## Task to complete
Restate word for word the lines of the material below, from the line with "(Fn+Backslash by default)" to the line with "See the [build", both lines included, and no others.

## Exercise materials
####

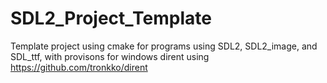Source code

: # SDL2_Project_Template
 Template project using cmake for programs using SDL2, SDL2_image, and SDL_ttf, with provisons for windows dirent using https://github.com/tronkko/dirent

####

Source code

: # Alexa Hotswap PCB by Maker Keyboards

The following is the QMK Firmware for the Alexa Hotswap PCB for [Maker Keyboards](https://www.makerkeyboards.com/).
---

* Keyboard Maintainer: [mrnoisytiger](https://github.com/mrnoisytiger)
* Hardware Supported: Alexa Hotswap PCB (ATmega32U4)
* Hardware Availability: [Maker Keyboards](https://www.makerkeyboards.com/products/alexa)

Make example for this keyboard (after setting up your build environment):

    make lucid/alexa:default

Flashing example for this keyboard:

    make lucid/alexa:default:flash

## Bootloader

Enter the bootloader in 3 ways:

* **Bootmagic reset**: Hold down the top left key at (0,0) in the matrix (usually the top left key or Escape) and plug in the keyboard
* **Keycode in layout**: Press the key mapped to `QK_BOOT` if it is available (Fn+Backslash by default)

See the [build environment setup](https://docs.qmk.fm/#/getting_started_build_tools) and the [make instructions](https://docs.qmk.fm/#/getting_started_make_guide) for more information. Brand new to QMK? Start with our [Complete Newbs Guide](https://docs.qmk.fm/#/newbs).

####

## Solution
* **Keycode in layout**: Press the key mapped to `QK_BOOT` if it is available (Fn+Backslash by default)

See the [build environment setup](https://docs.qmk.fm/#/getting_started_build_tools) and the [make instructions](https://docs.qmk.fm/#/getting_started_make_guide) for more information. Brand new to QMK? Start with our [Complete Newbs Guide](https://docs.qmk.fm/#/newbs).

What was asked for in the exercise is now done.